Chapter 23 Definitely Not Up To Something #2
He rattles off an address and it takes me a second to place it. An old, half-abandoned strip of warehouses near the river. Last I remember, they were between condemned and still standing.
“Got it. I can be there in—”
“Come alone,” he interrupts. “No friends. No girl.”
“I wasn’t planning to bring her. I don't want her in this part.”
He doesn’t respond to that, but I feel the slightest shift in the air between us, like something there struck a chord with him.
“Half an hour. If you’re not there, I’ll assume you found another solution.”
He hangs up before I can respond, and I'm scrambling to get a shirt on and grab my keys.

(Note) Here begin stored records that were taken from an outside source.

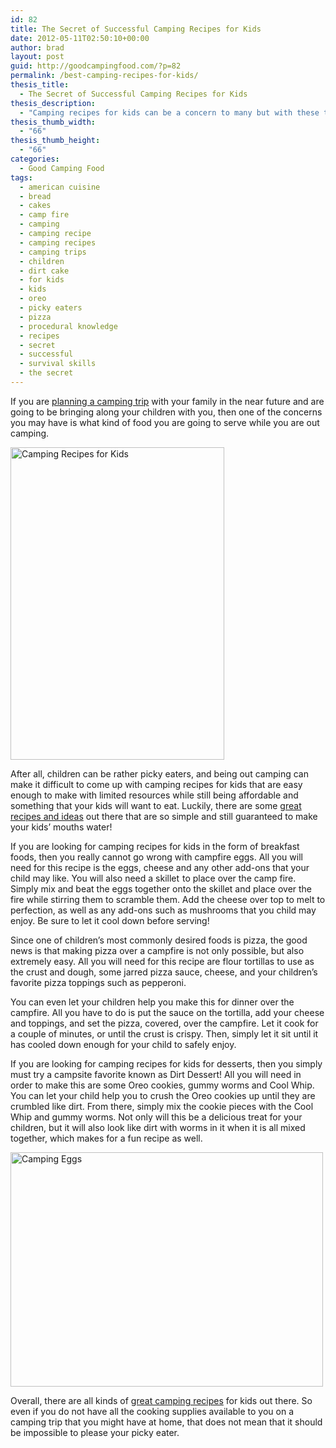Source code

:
 ```yaml
---
id: 82
title: The Secret of Successful Camping Recipes for Kids
date: 2012-05-11T02:50:10+00:00
author: brad
layout: post
guid: http://goodcampingfood.com/?p=82
permalink: /best-camping-recipes-for-kids/
thesis_title:
  - The Secret of Successful Camping Recipes for Kids
thesis_description:
  - "Camping recipes for kids can be a concern to many but with these tips you won't have any problems."
thesis_thumb_width:
  - "66"
thesis_thumb_height:
  - "66"
categories:
  - Good Camping Food
tags:
  - american cuisine
  - bread
  - cakes
  - camp fire
  - camping
  - camping recipe
  - camping recipes
  - camping trips
  - children
  - dirt cake
  - for kids
  - kids
  - oreo
  - picky eaters
  - pizza
  - procedural knowledge
  - recipes
  - secret
  - successful
  - survival skills
  - the secret
---
```

If you are <a title="Camping Packing List" href="http://goodcampingfood.com/camping-packing-list/" target="_blank">planning a camping trip</a> with your family in the near future and are going to be bringing along your children with you, then one of the concerns you may have is what kind of food you are going to serve while you are out camping.

<img class="alignright" title="Camping Recipes for Kids" alt="Camping Recipes for Kids" src="http://farm3.staticflickr.com/2778/4353386947_6556bd23ce.jpg" width="342" height="500" />

After all, children can be rather picky eaters, and being out camping can make it difficult to come up with camping recipes for kids that are easy enough to make with limited resources while still being affordable and something that your kids will want to eat. Luckily, there are some <a title="Best Hiking and Backpacking Food Ideas" href="http://goodcampingfood.com/best-hiking-backpacking-food-ideas/" target="_blank">great recipes and ideas</a> out there that are so simple and still guaranteed to make your kids&#8217; mouths water!

If you are looking for camping recipes for kids in the form of breakfast foods, then you really cannot go wrong with campfire eggs. All you will need for this recipe is the eggs, cheese and any other add-ons that your child may like. You will also need a skillet <img style="border: none !important; margin: 0px !important;" alt="" src="http://www.assoc-amazon.com/e/ir?t=goodcampingfood-20&l=as2&o=1&a=B0041S5VS8" width="1" height="1" border="0" />to place over the camp fire. Simply mix and beat the eggs together onto the skillet and place over the fire while stirring them to scramble them. Add the cheese over top to melt to perfection, as well as any add-ons such as mushrooms that you child may enjoy. Be sure to let it cool down before serving!

Since one of children&#8217;s most commonly desired foods is pizza, the good news is that making pizza over a campfire is not only possible, but also extremely easy. All you will need for this recipe are flour tortillas to use as the crust and dough, some jarred pizza sauce, cheese, and your children&#8217;s favorite pizza toppings such as pepperoni.

You can even let your children help you make this for dinner over the campfire. All you have to do is put the sauce on the tortilla, add your cheese and toppings, and set the pizza, covered, over the campfire. Let it cook for a couple of minutes, or until the crust is crispy. Then, simply let it sit until it has cooled down enough for your child to safely enjoy.

If you are looking for camping recipes for kids for desserts, then you simply must try a campsite favorite known as Dirt Dessert! All you will need in order to make this are some Oreo cookies, gummy worms and Cool Whip. You can let your child help you to crush the Oreo cookies up until they are crumbled like dirt. From there, simply mix the cookie pieces with the Cool Whip and gummy worms. Not only will this be a delicious treat for your children, but it will also look like dirt with worms in it when it is all mixed together, which makes for a fun recipe as well.

<img class="aligncenter" alt="Camping Eggs" src="http://farm5.staticflickr.com/4074/4905643516_dd8a09b382.jpg" width="500" height="375" />

Overall, there are all kinds of <a title="Best Camping Food Ideas on Earth" href="http://goodcampingfood.com/best-camping-food-ideas-on-earth/" target="_blank">great camping recipes</a> for kids out there. So even if you do not have all the cooking supplies available to you on a camping trip that you might have at home, that does not mean that it should be impossible to please your picky eater.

The address Emil gave me sits at the edge of the river, one long brick warehouse with windows blacked out, and a rusted sign with letters so faded it could say literally anything. There's a streetlamp flickering half-heartedly on the mostly empty street.
I kill my headlights a block away and coast in slow, parking a decent distance from the building for no particular reason aside from it feels right.
There’s a dark SUV already there. No plates I can see, and tinted windows so dark I can't even make out the silhouette of the seats. For a second, my heart decides now is the time to start freaking out, as if it all suddenly became too real.
You can still go home.
You can tell her we’ll figure something else out.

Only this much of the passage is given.